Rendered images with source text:
# # # # #
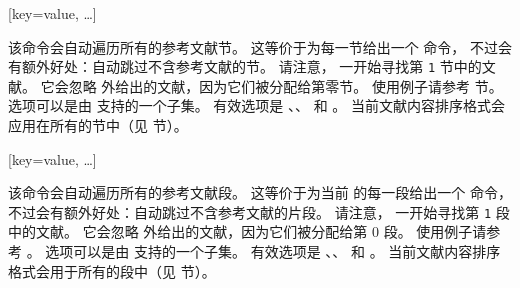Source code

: \begin{ltxsyntax}

[key=value, \dots]


该命令会自动遍历所有的参考文献节。
这等价于为每一节给出一个  命令，
不过会有额外好处：自动跳过不含参考文献的节。
请注意， 一开始寻找第 \texttt{1} 节中的文献。
它会忽略  外给出的文献，因为它们被分配给第零节。
使用例子请参考  节。
选项可以是由  支持的一个子集。
有效选项是 、、 和 。
当前文献内容排序格式会应用在所有的节中（见  节）。

[key=value, \dots]


该命令会自动遍历所有的参考文献段。
这等价于为当前  的每一段给出一个  命令，不过会有额外好处：自动跳过不含参考文献的片段。
请注意， 一开始寻找第 \texttt{1} 段中的文献。
它会忽略  外给出的文献，因为它们被分配给第 0 段。
使用例子请参考 。
选项可以是由  支持的一个子集。
有效选项是 、、 和 。
当前文献内容排序格式会用于所有的段中（见  节）。


\end{ltxsyntax}
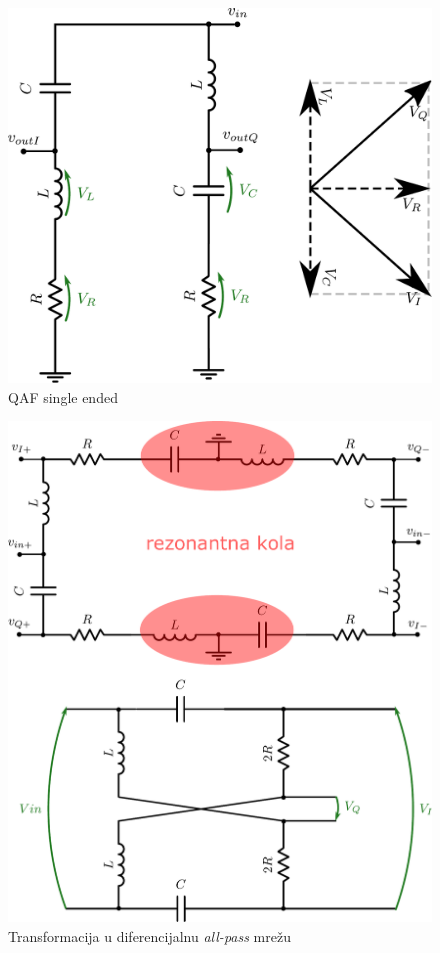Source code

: \documentclass[journal,twocolumn,letterpaper]{IEEEJERM}
\begin{document}
\begin{figure}[!htbp]
  \centering
  \includegraphics[width=0.8\linewidth]{qaf_single_ended.pdf}
  \caption{QAF single ended}
  \label{fig:qaf_single_ended}
\end{figure}


\begin{figure}[!htbp]
  \centering
  \includegraphics[width=\linewidth]{qaf_diff.pdf}
  \caption{Transformacija u diferencijalnu \textit{all-pass} mrežu}
  \label{fig:qaf_diff}
\end{figure}
\end{document}
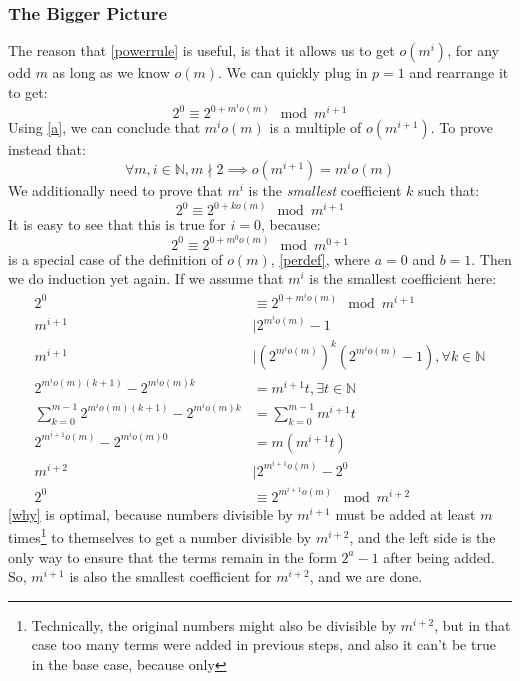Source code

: \documentclass{article}
\begin{document}
  \subsubsection{The Bigger Picture}
  The reason that \eqref{powerrule} is useful, is that it allows us to get $o(m^i)$, for any odd $m$ as long as we know $o(m)$. We can quickly plug in $p = 1$ and rearrange it to get:
  \begin{equation}
    2^0 \equiv 2^{0+m^io(m)} \mod m^{i+1}
  \end{equation}
  Using \eqref{a}, we can conclude that $m^io(m)$ is a multiple of $o(m^{i+1})$. To prove instead that:
  \begin{equation}
    \forall m, i \in \mathbb{N}, m \nmid 2 \implies o(m^{i+1}) = m^io(m) 
  \end{equation}
  We additionally need to prove that $m^i$ is the \emph{smallest} coefficient $k$ such that:
  \begin{equation}
    2^0 \equiv 2^{0 + ko(m)} \mod m^{i+1}
  \end{equation}
  It is easy to see that this is true for $i=0$, because:
  \begin{equation}
    2^0 \equiv 2^{0 + m^0o(m)} \mod m^{0+1}
  \end{equation}
  is a special case of the definition of $o(m)$, \eqref{perdef}, where $a=0$ and $b=1$. Then we do induction yet again. If we assume that $m^i$ is the smallest coefficient here:
  \begin{align}
    2^0 &\equiv 2^{0 + m^io(m)} \mod m^{i+1}\\
    m^{i+1} &\mid 2^{m^io(m)} - 1 \\
    m^{i+1} &\mid (2^{m^io(m)})^k(2^{m^io(m)} - 1), \forall k \in \mathbb{N}\\
    2^{m^io(m)(k+1)} - 2^{m^io(m)k} &=  m^{i+1}t, \exists t \in \mathbb{N}\\
    \sum^{m-1}_{k=0}2^{m^io(m)(k+1)} - 2^{m^io(m)k} &= \sum^{m-1}_{k=0}m^{i+1}t\label{why}\\
    2^{m^{i+1}o(m)} - 2^{m^io(m)0} &= m(m^{i+1}t)\\
    m^{i+2} &\mid 2^{m^{i+1}o(m)} - 2^0\\
    2^0 &\equiv 2^{m^{i+1}o(m)} \mod m^{i+2}
  \end{align}
  \eqref{why} is optimal, because numbers divisible by $m^{i+1}$ must be added at least $m$ times\footnote{Technically, the original numbers might also be divisible by $m^{i+2}$, but in that case too many terms were added in previous steps, and also it can't be true in the base case, because only } to themselves to get a number divisible by $m^{i+2}$, and the left side is the only way to ensure that the terms remain in the form $2^a-1$ after being added. So, $m^{i+1}$ is also the smallest coefficient for $m^{i+2}$, and we are done.\\
  
\end{document}

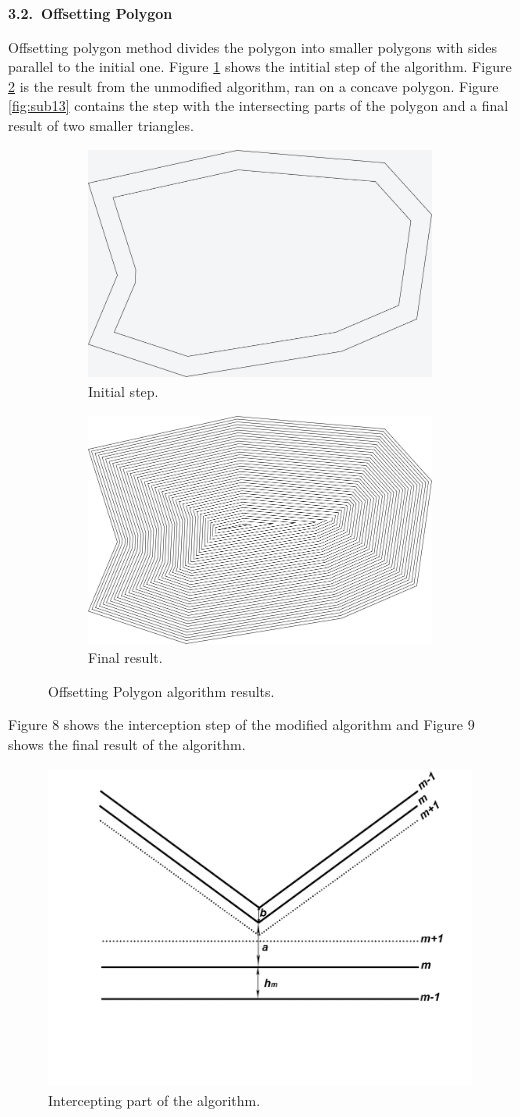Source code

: \documentclass[11pt,leqno]{book}
\newcommand{\subsect}[1]{\vskip 3mm\par{\bf#1}}
\begin{document}
\subsect{3.2.~Offsetting Polygon}

Offsetting polygon method divides the polygon into smaller polygons with sides parallel to the initial one. Figure \ref{fig:sub11} shows the intitial step of the algorithm. Figure \ref{fig:sub12} is the result from the unmodified algorithm, ran on a concave polygon. Figure \ref{fig:sub13} contains the step with the intersecting parts of the polygon and a final result of two smaller triangles.

\begin{figure}[h!] 
\centering
\begin{subfigure}{.5\textwidth}
  \centering
  \includegraphics[width=.5\linewidth]{pic12.png}
  \caption{Initial step.}
  \label{fig:sub11}
\end{subfigure}
\begin{subfigure}{.5\textwidth}
  \centering
  \includegraphics[width=.5\linewidth]{pic13.png}
  \caption{Final result.}
  \label{fig:sub12}
\end{subfigure}
\caption{Offsetting Polygon algorithm results.}
\label{fig:seven}
\end{figure}
\FloatBarrier

Figure 8 shows the interception step of the modified algorithm and Figure 9 shows the final result of the algorithm.

\begin{figure}[h!]
  \centering
  \includegraphics[width=.6\linewidth]{pic15.png}
  \caption{Intercepting part of the algorithm.}
\end{figure}
\FloatBarrier
\end{document}
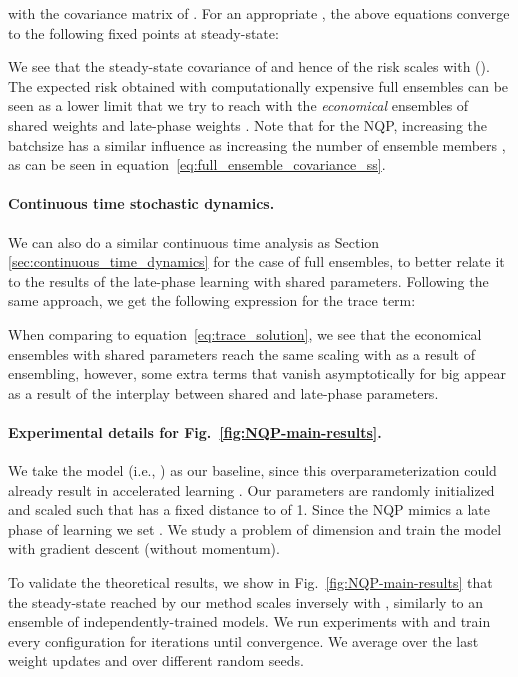 \documentclass{article} \usepackage{iclr2021_conference,times}
\def\eqref#1{equation~\ref{#1}}
\begin{document}
with  the covariance matrix of . For an appropriate , the above equations converge to the following fixed points at steady-state: 

We see that the steady-state covariance of  and hence of the risk  scales with  (). The expected risk  obtained with computationally expensive full ensembles can be seen as a lower limit that we try to reach with the \textit{economical} ensembles of shared weights  and late-phase weights . Note that for the NQP, increasing the batchsize  has a similar influence as increasing the number of ensemble members , as can be seen in \eqref{eq:full_ensemble_covariance_ss}. 

\paragraph{Continuous time stochastic dynamics.} We can also do a similar continuous time analysis as Section \ref{sec:continuous_time_dynamics} for the case of full ensembles, to better relate it to the results of the late-phase learning with shared parameters. Following the same approach, we get the following expression for the trace term: 

When comparing to \eqref{eq:trace_solution}, we see that the economical ensembles with shared parameters reach the same scaling with  as a result of ensembling, however, some extra terms that vanish asymptotically for big  appear as a result of the interplay between shared and late-phase parameters. 

\paragraph{Experimental details for Fig.~\ref{fig:NQP-main-results}.} We take the model  (i.e., ) as our baseline, since this overparameterization could already result in accelerated learning \citep{arora_optimization_2018}. Our parameters are randomly initialized and scaled such that  has a fixed distance to  of 1. Since the NQP mimics a late phase of learning we set . We study a problem of dimension  and train the model with gradient descent (without momentum).

To validate the theoretical results, we show in Fig.~\ref{fig:NQP-main-results} that
the steady-state reached by our method scales inversely with , similarly to an ensemble of independently-trained models. We run experiments with  and train every configuration for  iterations until convergence. We average over the last  weight updates and over  different random seeds.
\end{document}
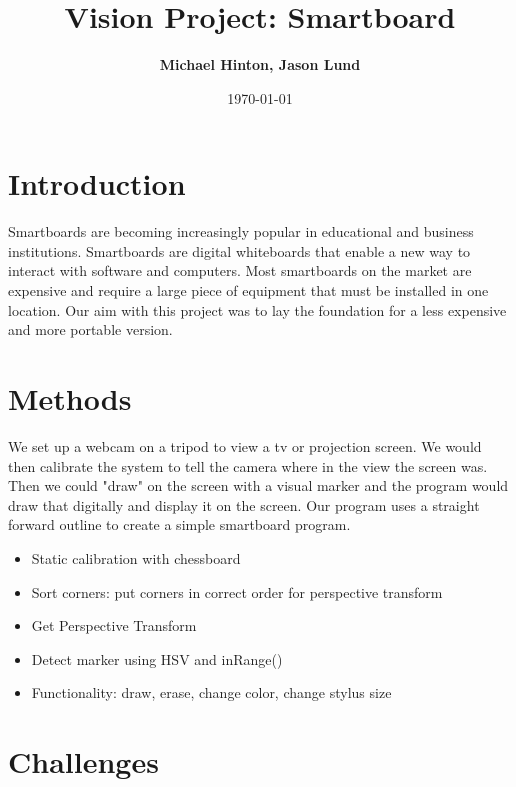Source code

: \documentclass[letterpaper,10pt,oneside,onecolumn, titlepage]{article}
\title{Vision Project: Smartboard}
\author{\Large\textbf{Michael Hinton, Jason Lund}}
\date{\Large{\today}}
\begin{document}
\maketitle


\section{Introduction}
Smartboards are becoming increasingly popular in educational and business institutions.  Smartboards are digital whiteboards that enable a new way to interact with software and computers.  Most smartboards on the market are expensive and require a large piece of equipment that must be installed in one location.  Our aim with this project was to lay the foundation for a less expensive and more portable version.

\section{Methods}
We set up a webcam on a tripod to view a tv or projection screen.  We would then calibrate the system to tell the camera where in the view the screen was.  Then we could "draw" on the screen with a visual marker and the program would draw that digitally and display it on the screen.  Our program uses a straight forward outline to create a simple smartboard program.
\begin{itemize}
    \item Static calibration with chessboard
    \item Sort corners: put corners in correct order for perspective transform
    \item Get Perspective Transform
    \item Detect marker using HSV and inRange()
    \item Functionality: draw, erase, change color, change stylus size
\end{itemize}

\section{Challenges}
\end{document}
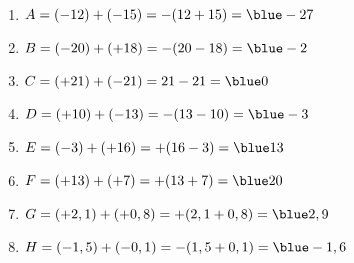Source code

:    \ \\ [-5mm]
   \begin{enumerate}
      \item $A =(-12)+(-15) =-(12+15) ={\blue -27}$ \smallskip
      \item $B =(-20)+(+18) =-(20-18) ={\blue -2}$ \smallskip
      \item $C =(+21)+(-21) =21-21 ={\blue 0}$ \smallskip
      \item $D =(+10)+(-13) =-(13-10) ={\blue -3}$ \smallskip
      \item $E =(-3)+(+16) =+(16-3) ={\blue 13}$ \smallskip
      \item $F =(+13)+(+7) =+(13+7) ={\blue 20}$ \smallskip
      \item $G =(+2,1)+(+0,8) =+(2,1+0,8) ={\blue 2,9}$ \smallskip
      \item $H =(-1,5)+(-0,1) =-(1,5+0,1) ={\blue -1,6}$
   \end{enumerate}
# # # # #
Task to complete: Look through the data above. Each line containing the word "marker" needs to be copied.

Result of this task:
We set up a webcam on a tripod to view a tv or projection screen.  We would then calibrate the system to tell the camera where in the view the screen was.  Then we could "draw" on the screen with a visual marker and the program would draw that digitally and display it on the screen.  Our program uses a straight forward outline to create a simple smartboard program.
    \item Detect marker using HSV and inRange()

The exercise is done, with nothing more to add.